++++ Input data

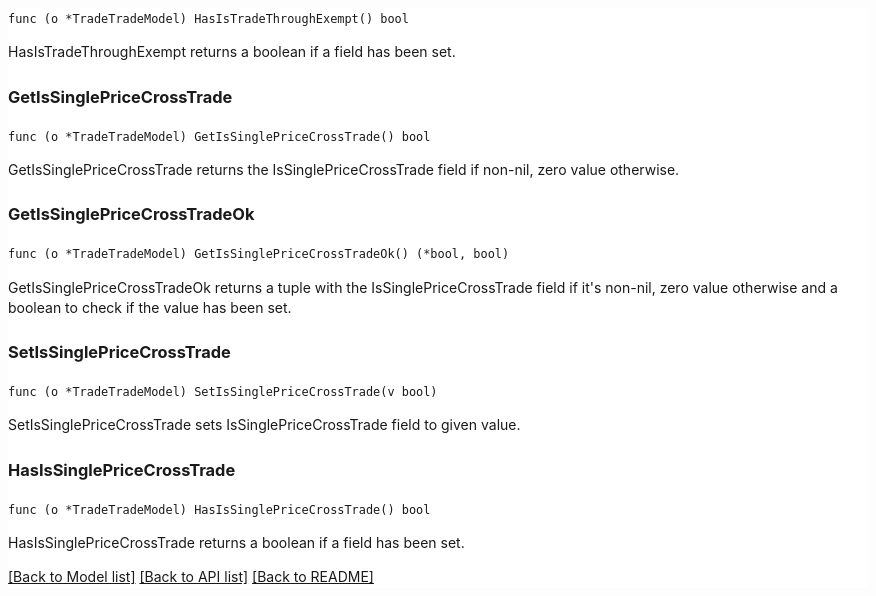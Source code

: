 `func (o *TradeTradeModel) HasIsTradeThroughExempt() bool`

HasIsTradeThroughExempt returns a boolean if a field has been set.

### GetIsSinglePriceCrossTrade

`func (o *TradeTradeModel) GetIsSinglePriceCrossTrade() bool`

GetIsSinglePriceCrossTrade returns the IsSinglePriceCrossTrade field if non-nil, zero value otherwise.

### GetIsSinglePriceCrossTradeOk

`func (o *TradeTradeModel) GetIsSinglePriceCrossTradeOk() (*bool, bool)`

GetIsSinglePriceCrossTradeOk returns a tuple with the IsSinglePriceCrossTrade field if it's non-nil, zero value otherwise
and a boolean to check if the value has been set.

### SetIsSinglePriceCrossTrade

`func (o *TradeTradeModel) SetIsSinglePriceCrossTrade(v bool)`

SetIsSinglePriceCrossTrade sets IsSinglePriceCrossTrade field to given value.

### HasIsSinglePriceCrossTrade

`func (o *TradeTradeModel) HasIsSinglePriceCrossTrade() bool`

HasIsSinglePriceCrossTrade returns a boolean if a field has been set.


[[Back to Model list]](../README.md#documentation-for-models) [[Back to API list]](../README.md#documentation-for-api-endpoints) [[Back to README]](../README.md)



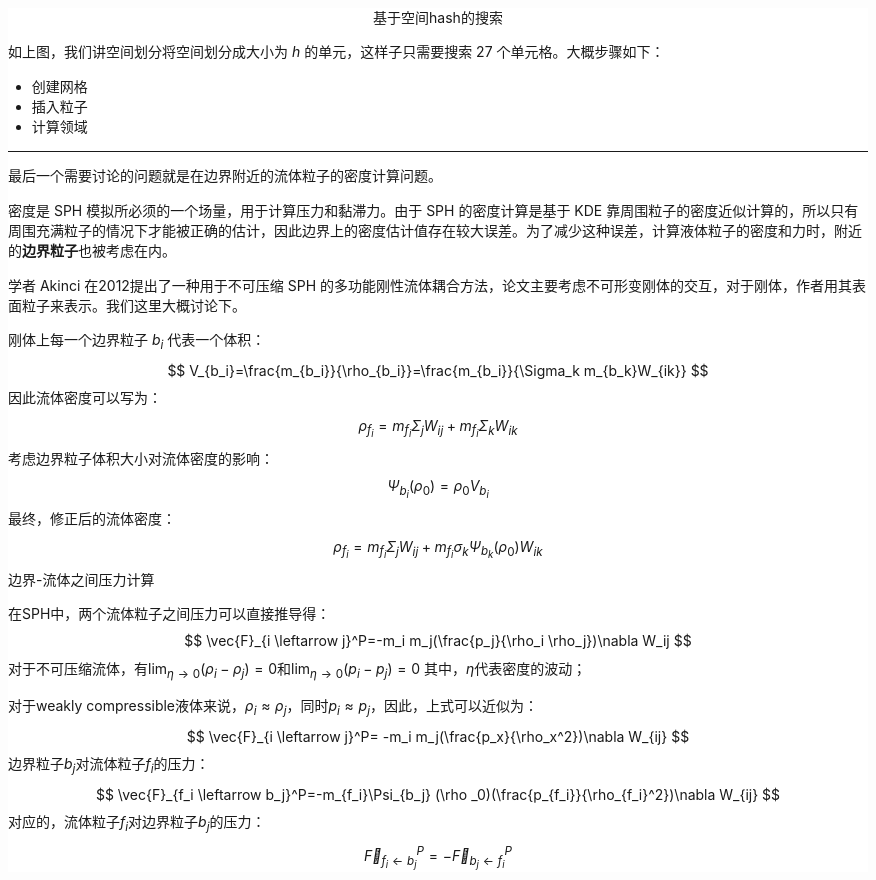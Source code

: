 <center>基于空间hash的搜索</center>

如上图，我们讲空间划分将空间划分成大小为 $h$ 的单元，这样子只需要搜索 27 个单元格。大概步骤如下：

- 创建网格
- 插入粒子
- 计算领域

------

最后一个需要讨论的问题就是在边界附近的流体粒子的密度计算问题。

密度是 SPH 模拟所必须的一个场量，用于计算压力和黏滞力。由于 SPH 的密度计算是基于 KDE 靠周围粒子的密度近似计算的，所以只有周围充满粒子的情况下才能被正确的估计，因此边界上的密度估计值存在较大误差。为了减少这种误差，计算液体粒子的密度和力时，附近的**边界粒子**也被考虑在内。

 学者 Akinci 在2012提出了一种用于不可压缩 SPH 的多功能刚性流体耦合方法，论文主要考虑不可形变刚体的交互，对于刚体，作者用其表面粒子来表示。我们这里大概讨论下。

刚体上每一个边界粒子 $b_i$ 代表一个体积：
$$
V_{b_i}=\frac{m_{b_i}}{\rho_{b_i}}=\frac{m_{b_i}}{\Sigma_k m_{b_k}W_{ik}}
$$
因此流体密度可以写为：
$$
\rho_{f_i}=m_{f_i}\Sigma_jW_{ij}+m_{f_i}\Sigma_kW_{ik}
$$
考虑边界粒子体积大小对流体密度的影响：
$$
\Psi_{b_i}(\rho_0)=\rho_0V_{b_i}
$$
最终，修正后的流体密度：
$$
\rho_{f_i}=m_{f_i}\Sigma_jW_{ij}+m_{f_i}\sigma_k\Psi_{b_k}(\rho_0)W_{ik}
$$
边界-流体之间压力计算

在SPH中，两个流体粒子之间压力可以直接推导得：
$$
\vec{F}_{i \leftarrow j}^P=-m_i m_j(\frac{p_j}{\rho_i \rho_j})\nabla W_ij
$$
对于不可压缩流体，有$\lim_{\eta\to 0}(\rho_i-\rho_j)=0$和$\lim_{\eta\to 0}(p_i-p_j)=0$ 其中，$\eta$代表密度的波动；

对于weakly compressible液体来说，$\rho_i \approx \rho_j$，同时$p_i\approx p_j$，因此，上式可以近似为：
$$
\vec{F}_{i \leftarrow j}^P= -m_i m_j(\frac{p_x}{\rho_x^2})\nabla W_{ij}
$$
边界粒子$b_j$对流体粒子$f_i$的压力：
$$
\vec{F}_{f_i \leftarrow b_j}^P=-m_{f_i}\Psi_{b_j} (\rho _0)(\frac{p_{f_i}}{\rho_{f_i}^2})\nabla W_{ij}
$$
对应的，流体粒子$f_i$对边界粒子$b_j$的压力：
$$
\vec{F}_{f_i \leftarrow b_j}^P=-\vec{F}_{b_j \leftarrow f_i}^P
$$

++++++++

Across the records above, how many lines contain the word "frac"? Give the number by itself.

4